Previsivelmente, ideal será combinar estas três componentes em qualquer processo de persuasão, de modo a que Logos possa apoiar Ethos do orador (e vice-versa) e que Pathos ajude à aceitação dos argumentos racionais ( Logos).

Ethos, pathos e logos são três formas de persuasão ou argumento primeiro articulados pelo filósofo grego Aristóteles. logos foi a escolhida como técnica argumentativa favorita de Aristóteles, apesar de argumentos cotidianos dependerem profundamente do ethos e pathos. Ethos é a componente moral, caráter ou autoridade do orador para influenciar público.

Na retórica, ethos é um dos modos de persuasão ou componentes de um argumento, caracterizados por Aristóteles. Um apelo ao ethos depende da credibilidade, competência e reputação da pessoa que faz argumento.

Oratória-Morderna

Além disso, é a forma como orador convence público de que está qualificado para falar sobre assunto, como seu caráter ou autoridade podem influenciar a audiência independentemente da mensagem.

Na retórica de Aristóteles , pathos, ethos e logos são os três pilares fundamentais. Assim, a retórica de Aristóteles consiste em três aspectos fundamentais: pathos, ethos e logos. Filósofo grego Aristóteles dividiu a retórica em três categorias distintas: ethos, logos e pathos.

Mas também é possível que discurso possa ser ornamentado e de caráter mais literário, recorrendo orador ao uso de figuras de estilo, por exemplo. Para Aristóteles, orador é simbolizado pelo ethos: a sua credibilidade assenta na sua honorabilidade, na sua virtude, em suma, no seu caráter e na confiança que nele se deposita.

Oratória Morderna : Persuasão

A persuasão é obtida quando discurso é proferido de maneira a deixar no auditório a impressão de que caráter do orador torna digno de fé, confiança e credibilidade.

Finalmente, Logos diz respeito ao conteúdo do discurso, ao uso da lógica. Ethos refere-se às características do orador que podem influenciar processo de persuasão, como a sua autoridade, honestidade e credibilidade em relação ao tema em análise. E, em um dos capítulos do seu livro, Aristóteles divide a retórica em três pilares: ethos, logos e pathos.

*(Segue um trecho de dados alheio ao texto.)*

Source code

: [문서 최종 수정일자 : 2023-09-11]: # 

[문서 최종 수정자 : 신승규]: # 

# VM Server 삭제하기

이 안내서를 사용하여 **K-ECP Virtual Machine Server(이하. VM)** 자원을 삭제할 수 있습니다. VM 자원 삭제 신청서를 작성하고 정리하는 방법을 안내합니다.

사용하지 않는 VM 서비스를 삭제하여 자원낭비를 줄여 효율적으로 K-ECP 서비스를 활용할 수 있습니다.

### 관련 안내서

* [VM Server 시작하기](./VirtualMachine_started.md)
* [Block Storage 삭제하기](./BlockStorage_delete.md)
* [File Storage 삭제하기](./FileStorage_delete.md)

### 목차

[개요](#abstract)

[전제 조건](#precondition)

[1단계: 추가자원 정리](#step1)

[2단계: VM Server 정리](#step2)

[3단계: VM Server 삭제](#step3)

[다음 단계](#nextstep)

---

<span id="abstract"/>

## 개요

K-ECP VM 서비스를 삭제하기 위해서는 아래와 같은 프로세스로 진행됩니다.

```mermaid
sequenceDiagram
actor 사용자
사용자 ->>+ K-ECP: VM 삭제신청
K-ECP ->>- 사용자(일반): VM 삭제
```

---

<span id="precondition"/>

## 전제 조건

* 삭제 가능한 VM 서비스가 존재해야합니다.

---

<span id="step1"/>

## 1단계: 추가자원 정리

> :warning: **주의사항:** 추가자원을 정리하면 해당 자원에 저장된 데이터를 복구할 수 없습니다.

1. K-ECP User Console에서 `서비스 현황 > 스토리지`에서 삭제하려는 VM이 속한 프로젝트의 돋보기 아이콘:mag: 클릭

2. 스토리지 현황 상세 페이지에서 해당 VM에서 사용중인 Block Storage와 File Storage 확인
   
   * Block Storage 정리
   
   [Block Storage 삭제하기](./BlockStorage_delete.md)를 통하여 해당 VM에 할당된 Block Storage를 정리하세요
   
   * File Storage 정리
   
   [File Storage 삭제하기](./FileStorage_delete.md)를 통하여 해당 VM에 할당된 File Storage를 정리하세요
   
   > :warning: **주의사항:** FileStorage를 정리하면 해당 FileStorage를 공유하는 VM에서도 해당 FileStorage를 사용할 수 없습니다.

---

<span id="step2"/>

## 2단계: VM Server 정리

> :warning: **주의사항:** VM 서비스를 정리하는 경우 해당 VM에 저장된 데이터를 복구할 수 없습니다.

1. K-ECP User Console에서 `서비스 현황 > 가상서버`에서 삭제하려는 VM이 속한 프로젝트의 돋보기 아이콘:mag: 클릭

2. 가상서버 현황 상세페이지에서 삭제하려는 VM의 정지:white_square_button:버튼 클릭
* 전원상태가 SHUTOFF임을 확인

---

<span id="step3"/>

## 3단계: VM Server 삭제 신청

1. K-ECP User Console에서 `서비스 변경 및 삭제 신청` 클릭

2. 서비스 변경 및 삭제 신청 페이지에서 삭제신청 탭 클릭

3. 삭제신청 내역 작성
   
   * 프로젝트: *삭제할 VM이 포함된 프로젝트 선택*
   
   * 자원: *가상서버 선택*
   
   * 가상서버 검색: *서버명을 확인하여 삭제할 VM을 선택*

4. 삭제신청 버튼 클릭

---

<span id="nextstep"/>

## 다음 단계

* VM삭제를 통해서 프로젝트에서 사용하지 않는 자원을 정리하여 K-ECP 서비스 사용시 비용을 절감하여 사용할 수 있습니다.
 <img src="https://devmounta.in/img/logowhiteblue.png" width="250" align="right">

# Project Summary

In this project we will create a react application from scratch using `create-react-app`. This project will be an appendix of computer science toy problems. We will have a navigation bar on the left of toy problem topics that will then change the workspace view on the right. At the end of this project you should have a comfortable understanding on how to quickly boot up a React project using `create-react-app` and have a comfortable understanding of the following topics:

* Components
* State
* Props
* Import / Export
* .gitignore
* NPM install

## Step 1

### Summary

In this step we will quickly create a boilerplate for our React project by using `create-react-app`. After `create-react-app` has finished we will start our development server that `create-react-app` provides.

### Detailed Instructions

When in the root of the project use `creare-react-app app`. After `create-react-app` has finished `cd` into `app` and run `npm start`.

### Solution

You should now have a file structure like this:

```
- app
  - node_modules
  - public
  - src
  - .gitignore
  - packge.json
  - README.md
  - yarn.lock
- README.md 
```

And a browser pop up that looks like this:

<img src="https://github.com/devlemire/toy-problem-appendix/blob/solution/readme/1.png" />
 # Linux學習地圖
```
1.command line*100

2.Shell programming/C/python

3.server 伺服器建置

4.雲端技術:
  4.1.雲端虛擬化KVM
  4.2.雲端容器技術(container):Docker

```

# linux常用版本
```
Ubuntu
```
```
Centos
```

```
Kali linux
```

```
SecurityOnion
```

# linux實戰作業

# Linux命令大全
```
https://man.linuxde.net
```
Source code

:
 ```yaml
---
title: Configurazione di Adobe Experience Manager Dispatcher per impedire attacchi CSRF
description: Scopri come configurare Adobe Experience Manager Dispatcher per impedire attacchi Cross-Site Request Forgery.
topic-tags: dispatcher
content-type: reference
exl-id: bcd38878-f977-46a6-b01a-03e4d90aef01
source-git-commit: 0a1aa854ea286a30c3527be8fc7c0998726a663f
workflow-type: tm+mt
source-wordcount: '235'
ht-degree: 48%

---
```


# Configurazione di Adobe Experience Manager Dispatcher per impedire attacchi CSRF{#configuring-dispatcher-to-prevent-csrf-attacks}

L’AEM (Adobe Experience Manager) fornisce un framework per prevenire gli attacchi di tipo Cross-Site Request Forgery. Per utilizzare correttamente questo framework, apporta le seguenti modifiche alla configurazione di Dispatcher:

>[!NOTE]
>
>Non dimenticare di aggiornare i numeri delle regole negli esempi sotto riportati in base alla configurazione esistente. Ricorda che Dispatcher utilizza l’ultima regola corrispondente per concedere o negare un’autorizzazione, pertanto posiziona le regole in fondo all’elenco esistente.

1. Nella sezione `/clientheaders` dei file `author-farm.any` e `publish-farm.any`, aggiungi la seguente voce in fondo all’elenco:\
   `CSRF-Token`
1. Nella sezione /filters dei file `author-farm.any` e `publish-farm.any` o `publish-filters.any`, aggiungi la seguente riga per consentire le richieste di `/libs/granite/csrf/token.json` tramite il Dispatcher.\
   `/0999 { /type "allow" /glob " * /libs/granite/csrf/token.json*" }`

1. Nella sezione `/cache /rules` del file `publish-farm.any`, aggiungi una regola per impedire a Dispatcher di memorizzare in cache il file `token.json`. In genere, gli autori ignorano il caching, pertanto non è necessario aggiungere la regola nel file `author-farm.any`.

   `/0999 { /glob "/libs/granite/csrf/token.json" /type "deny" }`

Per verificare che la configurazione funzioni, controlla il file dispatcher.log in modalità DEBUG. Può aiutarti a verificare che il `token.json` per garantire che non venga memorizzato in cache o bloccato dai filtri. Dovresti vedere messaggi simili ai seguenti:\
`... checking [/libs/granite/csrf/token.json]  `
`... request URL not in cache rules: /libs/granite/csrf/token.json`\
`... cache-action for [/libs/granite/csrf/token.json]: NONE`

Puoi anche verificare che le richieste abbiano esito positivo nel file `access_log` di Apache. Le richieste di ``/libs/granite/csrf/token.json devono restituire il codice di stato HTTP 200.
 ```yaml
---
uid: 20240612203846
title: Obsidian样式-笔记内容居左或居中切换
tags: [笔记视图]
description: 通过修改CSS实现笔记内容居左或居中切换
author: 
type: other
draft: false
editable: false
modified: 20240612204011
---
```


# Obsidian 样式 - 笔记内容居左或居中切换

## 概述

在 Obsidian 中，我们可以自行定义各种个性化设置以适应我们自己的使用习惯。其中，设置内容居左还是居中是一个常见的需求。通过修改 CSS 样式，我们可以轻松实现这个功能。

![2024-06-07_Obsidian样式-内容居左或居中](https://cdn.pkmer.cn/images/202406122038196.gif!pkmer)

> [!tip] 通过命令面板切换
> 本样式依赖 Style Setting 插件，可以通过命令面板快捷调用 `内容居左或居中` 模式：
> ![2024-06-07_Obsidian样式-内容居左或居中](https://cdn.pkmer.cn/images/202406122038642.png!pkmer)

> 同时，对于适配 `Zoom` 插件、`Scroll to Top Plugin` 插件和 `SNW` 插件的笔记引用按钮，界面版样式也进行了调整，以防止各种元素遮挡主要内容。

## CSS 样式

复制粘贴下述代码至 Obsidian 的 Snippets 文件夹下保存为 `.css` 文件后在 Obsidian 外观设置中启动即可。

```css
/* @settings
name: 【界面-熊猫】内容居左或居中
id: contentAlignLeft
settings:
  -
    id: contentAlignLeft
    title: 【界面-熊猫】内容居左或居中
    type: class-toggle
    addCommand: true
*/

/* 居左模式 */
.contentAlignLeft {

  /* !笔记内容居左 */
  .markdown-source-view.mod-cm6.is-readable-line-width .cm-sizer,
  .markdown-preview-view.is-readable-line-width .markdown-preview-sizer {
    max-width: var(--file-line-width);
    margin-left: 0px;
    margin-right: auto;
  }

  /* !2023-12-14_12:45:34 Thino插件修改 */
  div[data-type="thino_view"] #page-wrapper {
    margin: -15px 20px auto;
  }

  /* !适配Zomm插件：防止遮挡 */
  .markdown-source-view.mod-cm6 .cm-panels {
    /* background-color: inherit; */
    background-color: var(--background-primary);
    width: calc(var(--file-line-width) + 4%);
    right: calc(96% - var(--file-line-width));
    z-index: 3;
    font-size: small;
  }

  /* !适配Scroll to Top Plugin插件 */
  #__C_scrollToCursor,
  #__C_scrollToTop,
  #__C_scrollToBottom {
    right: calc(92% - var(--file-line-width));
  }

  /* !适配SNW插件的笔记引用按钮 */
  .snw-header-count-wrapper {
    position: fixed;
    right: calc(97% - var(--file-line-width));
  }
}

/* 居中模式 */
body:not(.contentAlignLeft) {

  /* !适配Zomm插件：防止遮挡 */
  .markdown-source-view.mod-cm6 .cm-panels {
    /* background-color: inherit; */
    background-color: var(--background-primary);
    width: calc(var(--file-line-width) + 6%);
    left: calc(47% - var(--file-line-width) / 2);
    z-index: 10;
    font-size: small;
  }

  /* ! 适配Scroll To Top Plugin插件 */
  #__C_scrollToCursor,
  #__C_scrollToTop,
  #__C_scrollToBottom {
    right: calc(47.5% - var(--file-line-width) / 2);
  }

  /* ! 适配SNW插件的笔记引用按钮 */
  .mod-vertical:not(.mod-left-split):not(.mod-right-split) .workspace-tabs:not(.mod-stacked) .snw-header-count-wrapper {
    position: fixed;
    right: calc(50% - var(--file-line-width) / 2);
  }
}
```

As outras componentes são logos (uso do raciocínio, da razão) e pathos (uso da emoção). Ethos apela a ética, pathos ao sentimento ou emoções e logos para a lógica. Ethos, Pathos e Logos Aristóteles, argumentação, conceitos, significados.

No entanto, no dia a dia os argumentos cotidianos dependem mais de pathos e de ethos. Na persuasão, logos é raciocínio lógico por trás das declarações do orador. Por exemplo, falar para uma audiência como um igual, em vez de personagens passivos, aumenta a probabilidade das pessoas se envolverem e escutarem ativamente os seus argumentos.

De acordo com a retórica de Aristóteles, ethos é particularmente importante para criar interesse no público. Para os oradores e escritores, ethos é formado pela sua credibilidade e identificação com público. Como esses argumentos geralmente precisam de lógica, sucesso residirá na capacidade de empatizar com público.

Pathos está associado à emoção, refere-se ao apelo ao lado emocional do público-alvo. Na retórica de Aristóteles, isso se traduz na habilidade do orador ou escritor de provocar emoções e sentimentos no seu público.